Hemothorax following Uncomplicated Endoscopic Variceal Sclerotherapy and Ligation for Esophageal Varices.

作者信息

Ochiai Tomoko, Nakade Yukiomi, Kitano Rena, Kato Shunsuke, Sakamoto Kazumasa, Inoue Tadahisa, Kobayashi Yuji, Ishii Norimitsu, Ohashi Tomohiko, Sumida Yoshio, Ito Kiyoaki, Nakao Haruhisa, Furuta Chihiro, Yano Motoki, Yoneda Masashi

机构信息

Division of Gastroenterology, Department of Internal Medicine, Aichi Medical University, Nagakute, Japan.
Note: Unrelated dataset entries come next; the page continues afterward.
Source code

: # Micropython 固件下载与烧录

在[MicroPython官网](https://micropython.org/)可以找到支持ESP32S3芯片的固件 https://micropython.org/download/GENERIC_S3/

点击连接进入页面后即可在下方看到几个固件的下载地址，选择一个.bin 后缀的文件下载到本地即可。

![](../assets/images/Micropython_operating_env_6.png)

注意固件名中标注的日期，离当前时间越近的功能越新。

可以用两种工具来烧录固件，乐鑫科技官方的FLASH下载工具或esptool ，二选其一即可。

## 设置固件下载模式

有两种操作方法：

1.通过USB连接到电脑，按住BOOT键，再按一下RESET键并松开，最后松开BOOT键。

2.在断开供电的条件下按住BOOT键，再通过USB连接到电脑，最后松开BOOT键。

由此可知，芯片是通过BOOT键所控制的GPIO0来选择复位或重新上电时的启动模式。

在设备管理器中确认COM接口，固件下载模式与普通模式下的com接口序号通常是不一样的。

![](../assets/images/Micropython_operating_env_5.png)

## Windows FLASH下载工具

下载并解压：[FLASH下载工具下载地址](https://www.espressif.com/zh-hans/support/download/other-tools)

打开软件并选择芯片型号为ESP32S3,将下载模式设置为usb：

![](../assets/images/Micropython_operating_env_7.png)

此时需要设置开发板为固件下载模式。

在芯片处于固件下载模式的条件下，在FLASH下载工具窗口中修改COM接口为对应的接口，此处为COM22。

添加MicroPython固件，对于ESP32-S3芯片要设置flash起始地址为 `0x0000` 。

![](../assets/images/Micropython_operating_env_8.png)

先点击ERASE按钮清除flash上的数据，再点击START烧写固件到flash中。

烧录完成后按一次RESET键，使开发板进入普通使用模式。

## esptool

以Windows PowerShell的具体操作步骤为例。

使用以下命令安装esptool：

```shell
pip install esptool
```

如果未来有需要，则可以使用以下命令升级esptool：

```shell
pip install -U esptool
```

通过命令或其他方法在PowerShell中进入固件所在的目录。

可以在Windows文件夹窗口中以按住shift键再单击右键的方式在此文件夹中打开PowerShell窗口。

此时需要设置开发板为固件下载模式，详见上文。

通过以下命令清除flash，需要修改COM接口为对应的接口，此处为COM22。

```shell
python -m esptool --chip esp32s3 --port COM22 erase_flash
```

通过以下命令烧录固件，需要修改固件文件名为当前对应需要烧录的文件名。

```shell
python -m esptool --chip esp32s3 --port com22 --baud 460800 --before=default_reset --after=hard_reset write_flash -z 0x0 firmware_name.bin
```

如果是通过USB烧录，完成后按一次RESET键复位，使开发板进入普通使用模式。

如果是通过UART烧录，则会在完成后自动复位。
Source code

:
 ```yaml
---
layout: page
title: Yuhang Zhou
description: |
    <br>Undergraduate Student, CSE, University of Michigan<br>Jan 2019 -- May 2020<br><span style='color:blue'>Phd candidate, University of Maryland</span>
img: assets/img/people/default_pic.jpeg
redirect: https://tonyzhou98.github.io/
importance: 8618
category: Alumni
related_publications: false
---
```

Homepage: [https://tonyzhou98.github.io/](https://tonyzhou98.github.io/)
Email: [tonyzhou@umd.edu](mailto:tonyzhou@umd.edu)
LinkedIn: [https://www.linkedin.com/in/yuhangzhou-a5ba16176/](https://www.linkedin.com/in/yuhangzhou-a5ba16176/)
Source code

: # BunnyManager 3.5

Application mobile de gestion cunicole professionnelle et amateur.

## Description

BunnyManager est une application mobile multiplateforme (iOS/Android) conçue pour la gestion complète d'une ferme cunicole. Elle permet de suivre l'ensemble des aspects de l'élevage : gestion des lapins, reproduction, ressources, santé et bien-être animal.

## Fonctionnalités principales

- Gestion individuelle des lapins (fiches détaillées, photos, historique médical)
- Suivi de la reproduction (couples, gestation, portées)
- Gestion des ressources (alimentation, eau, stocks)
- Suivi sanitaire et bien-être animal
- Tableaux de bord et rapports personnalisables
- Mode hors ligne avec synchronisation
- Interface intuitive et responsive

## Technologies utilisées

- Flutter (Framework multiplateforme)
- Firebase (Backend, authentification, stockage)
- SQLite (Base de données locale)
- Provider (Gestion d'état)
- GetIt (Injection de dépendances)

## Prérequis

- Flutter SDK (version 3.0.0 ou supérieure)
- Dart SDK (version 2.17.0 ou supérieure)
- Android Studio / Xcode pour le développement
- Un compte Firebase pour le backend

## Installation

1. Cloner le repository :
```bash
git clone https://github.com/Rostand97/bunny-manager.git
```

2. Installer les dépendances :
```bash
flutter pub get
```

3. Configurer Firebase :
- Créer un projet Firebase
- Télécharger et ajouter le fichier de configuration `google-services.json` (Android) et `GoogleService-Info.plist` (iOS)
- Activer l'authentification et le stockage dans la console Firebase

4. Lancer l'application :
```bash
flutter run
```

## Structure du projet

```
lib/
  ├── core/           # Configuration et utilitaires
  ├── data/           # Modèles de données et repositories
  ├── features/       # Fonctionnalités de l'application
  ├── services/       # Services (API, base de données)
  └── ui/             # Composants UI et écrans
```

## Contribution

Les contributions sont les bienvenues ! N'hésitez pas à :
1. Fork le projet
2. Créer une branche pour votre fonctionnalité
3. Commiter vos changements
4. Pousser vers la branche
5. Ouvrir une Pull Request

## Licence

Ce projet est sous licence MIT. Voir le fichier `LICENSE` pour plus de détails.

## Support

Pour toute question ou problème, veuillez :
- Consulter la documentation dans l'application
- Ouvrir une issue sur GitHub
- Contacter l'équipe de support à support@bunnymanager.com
Division of Thoracic Surgery, Department of Surgery, Aichi Medical University, Nagakute, Japan.

出版信息

Case Rep Gastroenterol. 2017 Sep 15;11(3):531-538. doi: 10.1159/000480378. eCollection 2017 Sep-Dec.

Abstract

Endoscopic variceal sclerotherapy and ligation are standard treatment modalities used for the management of esophageal varices. Reportedly, sclerotherapy and ligation are associated with complications such as hematuria, pulmonary thrombus formation, pleural effusion, renal dysfunction, and esophageal stenosis. However, hemothorax following sclerotherapy and ligation has not yet been reported. We treated a patient who presented with liver cirrhosis and polycythemia vera and later developed hemothorax following the above-mentioned procedures. An 86-year-old man diagnosed with liver cirrhosis due to chronic hepatitis type B and alcohol abuse underwent variceal sclerotherapy using ethanolamine oleate to treat his esophageal varices. Oozing from the esophageal varices continued even after the sclerotherapy procedure; therefore, we performed endoscopic variceal ligation. The patient developed left-sided hemothorax within 24 h after treatment of his varices, and an emergency thoracotomy was performed. A pulmonary ligament of the left lung was bulging and ripping because of mediastinal hematoma, and oozing was noted. Cessation of bleeding was noted after the laceration of the left pulmonary ligament had been sutured. Ours is the first case of hemothorax reported in a patient following an uncomplicated procedure of sclerotherapy and ligation.

摘要

内镜下静脉曲张硬化治疗和套扎术是用于治疗食管静脉曲张的标准治疗方式。据报道,硬化治疗和套扎术会引发诸如血尿、肺血栓形成、胸腔积液、肾功能障碍以及食管狭窄等并发症。然而,硬化治疗和套扎术后发生血胸的情况尚未见报道。我们治疗了一名患有肝硬化和真性红细胞增多症的患者,该患者在上述治疗后出现了血胸。一名86岁男性因慢性乙型肝炎和酒精滥用被诊断为肝硬化,采用油酸乙醇胺进行食管静脉曲张硬化治疗。即便在硬化治疗术后,食管静脉曲张仍持续渗血;因此,我们又实施了内镜下静脉曲张套扎术。该患者在静脉曲张治疗后24小时内出现左侧血胸,并接受了急诊开胸手术。由于纵隔血肿,左肺肺韧带膨出并撕裂,可见渗血。在缝合左肺韧带撕裂处后出血停止。我们报道的这例血胸是首例在硬化治疗和套扎术过程顺利的患者中出现的病例。